* _About this task_: For every line in the entries that contains "synthesis", show the whole line.

╭─ Task inputs

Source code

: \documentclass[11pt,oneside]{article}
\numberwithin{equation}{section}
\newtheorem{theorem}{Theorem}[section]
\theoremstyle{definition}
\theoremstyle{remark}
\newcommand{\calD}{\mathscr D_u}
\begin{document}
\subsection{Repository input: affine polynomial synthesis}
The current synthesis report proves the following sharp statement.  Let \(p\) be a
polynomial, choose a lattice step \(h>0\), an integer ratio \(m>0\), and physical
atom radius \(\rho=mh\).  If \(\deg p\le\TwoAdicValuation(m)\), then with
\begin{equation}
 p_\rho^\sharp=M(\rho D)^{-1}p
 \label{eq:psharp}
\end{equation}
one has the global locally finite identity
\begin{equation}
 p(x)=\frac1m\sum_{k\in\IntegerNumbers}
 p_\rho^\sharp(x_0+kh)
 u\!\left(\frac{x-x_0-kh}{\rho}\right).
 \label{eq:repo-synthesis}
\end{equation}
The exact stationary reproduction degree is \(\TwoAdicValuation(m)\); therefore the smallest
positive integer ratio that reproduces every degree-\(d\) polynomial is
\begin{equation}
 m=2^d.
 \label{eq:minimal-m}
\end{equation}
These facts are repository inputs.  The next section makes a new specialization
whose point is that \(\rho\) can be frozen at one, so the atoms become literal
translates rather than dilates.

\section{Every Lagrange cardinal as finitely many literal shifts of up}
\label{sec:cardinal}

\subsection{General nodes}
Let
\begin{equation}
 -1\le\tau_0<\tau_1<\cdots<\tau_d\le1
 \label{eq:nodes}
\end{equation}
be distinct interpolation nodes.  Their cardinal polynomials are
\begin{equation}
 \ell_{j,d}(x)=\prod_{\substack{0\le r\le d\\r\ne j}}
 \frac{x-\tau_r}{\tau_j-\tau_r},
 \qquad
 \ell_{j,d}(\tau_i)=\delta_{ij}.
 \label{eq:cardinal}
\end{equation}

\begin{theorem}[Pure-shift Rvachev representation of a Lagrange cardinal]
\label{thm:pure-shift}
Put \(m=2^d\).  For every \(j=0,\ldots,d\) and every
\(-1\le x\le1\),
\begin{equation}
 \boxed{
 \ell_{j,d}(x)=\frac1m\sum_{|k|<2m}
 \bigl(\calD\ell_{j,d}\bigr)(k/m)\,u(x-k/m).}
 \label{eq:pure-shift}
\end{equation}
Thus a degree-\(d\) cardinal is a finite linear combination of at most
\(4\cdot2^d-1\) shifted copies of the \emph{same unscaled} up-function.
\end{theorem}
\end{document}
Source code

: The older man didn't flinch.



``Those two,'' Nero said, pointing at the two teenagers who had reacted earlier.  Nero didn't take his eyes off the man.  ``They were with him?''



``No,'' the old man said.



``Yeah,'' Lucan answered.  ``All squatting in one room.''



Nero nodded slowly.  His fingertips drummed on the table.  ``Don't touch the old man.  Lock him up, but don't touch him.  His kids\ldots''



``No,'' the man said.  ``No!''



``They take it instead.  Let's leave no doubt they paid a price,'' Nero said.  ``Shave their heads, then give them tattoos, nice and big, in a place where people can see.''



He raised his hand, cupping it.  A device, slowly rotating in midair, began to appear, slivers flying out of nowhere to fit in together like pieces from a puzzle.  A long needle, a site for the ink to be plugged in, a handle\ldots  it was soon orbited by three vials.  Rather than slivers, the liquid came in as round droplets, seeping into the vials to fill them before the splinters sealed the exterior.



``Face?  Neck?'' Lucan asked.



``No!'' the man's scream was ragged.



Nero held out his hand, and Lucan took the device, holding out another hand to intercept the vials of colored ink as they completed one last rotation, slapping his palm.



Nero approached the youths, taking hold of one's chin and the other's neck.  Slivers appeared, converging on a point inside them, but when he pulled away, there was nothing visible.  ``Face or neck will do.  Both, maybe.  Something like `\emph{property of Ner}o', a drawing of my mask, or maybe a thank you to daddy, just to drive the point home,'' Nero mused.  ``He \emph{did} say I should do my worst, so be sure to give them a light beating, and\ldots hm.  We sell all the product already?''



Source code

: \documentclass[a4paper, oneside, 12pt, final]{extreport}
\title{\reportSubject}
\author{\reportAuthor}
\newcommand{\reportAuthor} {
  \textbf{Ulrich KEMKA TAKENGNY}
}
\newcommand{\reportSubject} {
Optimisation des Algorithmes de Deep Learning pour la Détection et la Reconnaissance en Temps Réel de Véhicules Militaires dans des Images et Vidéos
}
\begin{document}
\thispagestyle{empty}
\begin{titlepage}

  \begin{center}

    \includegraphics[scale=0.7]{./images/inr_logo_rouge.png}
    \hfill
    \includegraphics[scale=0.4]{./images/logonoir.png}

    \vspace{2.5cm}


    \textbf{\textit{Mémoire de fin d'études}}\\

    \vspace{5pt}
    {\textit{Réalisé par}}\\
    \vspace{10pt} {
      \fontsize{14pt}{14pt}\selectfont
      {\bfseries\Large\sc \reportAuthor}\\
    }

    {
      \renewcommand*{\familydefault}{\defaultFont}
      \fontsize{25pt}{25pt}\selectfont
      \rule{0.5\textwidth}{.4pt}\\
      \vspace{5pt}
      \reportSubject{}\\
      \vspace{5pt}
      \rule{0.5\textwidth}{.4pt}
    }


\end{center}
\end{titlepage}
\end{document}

╰─

* _Exercise solution_:
\subsection{Repository input: affine polynomial synthesis}
The current synthesis report proves the following sharp statement.  Let \(p\) be a
 \label{eq:repo-synthesis}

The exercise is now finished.